Atmel SAM D21 DMA stuck in busy state when using USB

Question

I'm using the SAMD21 xPlained pro with a prototype to acquire a signal, using the internal ADC and DMAC which configured to collect 5500 samples. The samples then transferred to a PC application via the target USB.

The firmware that I wrote for that is working, but I noticed that from time to time the DMA get stuck in busy state.

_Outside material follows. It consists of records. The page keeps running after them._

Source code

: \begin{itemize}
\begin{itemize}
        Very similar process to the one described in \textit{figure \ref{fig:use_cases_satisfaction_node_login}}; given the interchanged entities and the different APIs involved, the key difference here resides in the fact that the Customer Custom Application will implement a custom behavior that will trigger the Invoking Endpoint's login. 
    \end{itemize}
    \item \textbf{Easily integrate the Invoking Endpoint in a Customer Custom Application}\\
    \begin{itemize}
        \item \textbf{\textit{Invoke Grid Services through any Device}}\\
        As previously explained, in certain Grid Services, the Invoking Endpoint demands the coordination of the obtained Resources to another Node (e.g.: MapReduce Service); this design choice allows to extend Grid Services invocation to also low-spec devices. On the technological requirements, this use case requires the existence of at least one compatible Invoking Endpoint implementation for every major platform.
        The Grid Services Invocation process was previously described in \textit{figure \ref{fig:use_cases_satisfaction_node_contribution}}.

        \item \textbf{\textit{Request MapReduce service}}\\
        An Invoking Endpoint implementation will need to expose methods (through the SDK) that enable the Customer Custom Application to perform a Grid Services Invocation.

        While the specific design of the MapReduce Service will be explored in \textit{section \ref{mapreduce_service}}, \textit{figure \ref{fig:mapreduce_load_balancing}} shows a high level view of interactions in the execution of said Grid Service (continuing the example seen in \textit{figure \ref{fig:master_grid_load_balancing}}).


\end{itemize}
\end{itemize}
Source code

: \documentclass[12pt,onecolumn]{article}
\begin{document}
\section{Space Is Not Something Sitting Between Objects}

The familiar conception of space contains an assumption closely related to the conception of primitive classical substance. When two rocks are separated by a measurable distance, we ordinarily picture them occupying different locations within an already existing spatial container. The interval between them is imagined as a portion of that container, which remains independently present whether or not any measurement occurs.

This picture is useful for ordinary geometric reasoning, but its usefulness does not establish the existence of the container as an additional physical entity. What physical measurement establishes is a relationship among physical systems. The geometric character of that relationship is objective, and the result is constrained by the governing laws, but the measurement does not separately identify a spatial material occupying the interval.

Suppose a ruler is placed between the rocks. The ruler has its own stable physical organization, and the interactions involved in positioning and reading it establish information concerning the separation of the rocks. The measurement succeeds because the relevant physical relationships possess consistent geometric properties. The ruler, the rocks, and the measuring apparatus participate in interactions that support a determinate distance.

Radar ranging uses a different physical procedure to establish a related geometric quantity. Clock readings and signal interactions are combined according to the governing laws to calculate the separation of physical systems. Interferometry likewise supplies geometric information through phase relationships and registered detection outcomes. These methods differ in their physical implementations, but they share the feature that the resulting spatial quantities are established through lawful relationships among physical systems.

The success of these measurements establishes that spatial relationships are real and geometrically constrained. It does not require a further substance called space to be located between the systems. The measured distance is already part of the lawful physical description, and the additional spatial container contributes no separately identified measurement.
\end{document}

To debug that I canceled the transfer part to the PC via the USB.

I noticed that DMA works fine and transfers the samples to the memory, but if I connect the USB cable to the PC (without transferring data through the USB), the DMA gets stuck from time to time; but once I disconnect the (target) USB cable, the DMA works continuously without getting stuck in busy state.

I suspect that it has something with the interrupt and priorities of the USB and the ADC, which are both using the DMA. I thought I should set the ADC sampling at top priority so the USB won't cause the DMA stuck in busy state, but I couldn't find how to configure that in the code (I'm using ASF).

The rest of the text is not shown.